I mentioned earlier that I was having issues with sick pets, and then with a very ill family member. Well, the worst has finally come to pass. In the last 24 hours, both my mother and my dog have died. Their deaths were a mere 8 hours apart.
Mom lived over a thousand miles from me, but I got to see Mom before she died, just a few weeks back. We had our talk and said our goodbyes, both knowing she could pass on at any time, and that this was almost certainly our last meeting in this lifetime. She had a long and happy life, and I can't say I have any regrets on her behalf, other than that I will miss her terribly. She is with her maker now, and free of the constraints of an aging, failing body. I shall celebrate her memory, and her accomplishments as one of the best examples of a loving and successful mother that I have ever known.
My dog also had a long and happy life. He was my daily companion for just over ten years, rarely leaving my side, even as I worked. He was recently diagnosed by his vet as terminally and incurably ill with a form of cancer, and given only a few more days to live, and three more weeks at best. With lots of love and TLC from my mate and I, he managed to live over two months more, surrounded by his loving family.

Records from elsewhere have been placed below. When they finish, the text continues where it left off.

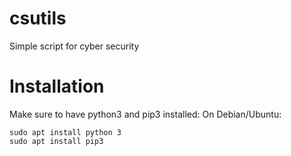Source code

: # csutils
Simple script for cyber security

# Installation
Make sure to have python3 and pip3 installed: 
On Debian/Ubuntu:
```
sudo apt install python 3
sudo apt install pip3
```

Last night, I saw in his eyes that his time had come. I said goodbye to him, and told him that is he had reached his limit, it was okay for him to leave us, and cross the Rainbow Bridge, where he could wait for us with our other much loved animal family members. He didn't have the strength to join us in his usual spot on the bedroom floor, and instead laid in the kitchen. About midnight I awoke, and knew something had changed. I went to him, and found that he had passed on.
To say that this double loss, and the dread and anticipation leading up to it, has had a profound effect on me, is to put it mildly. Love of one's mother and love for a beloved animal companion are very different things, but both can reach deep into our souls. It will take time for me to overcome this double loss, and regain my creative spark. If I am silent for a time, that is why.
But I will recover, and life will go on. Both my Mom and my Dog would have expected nothing less from me.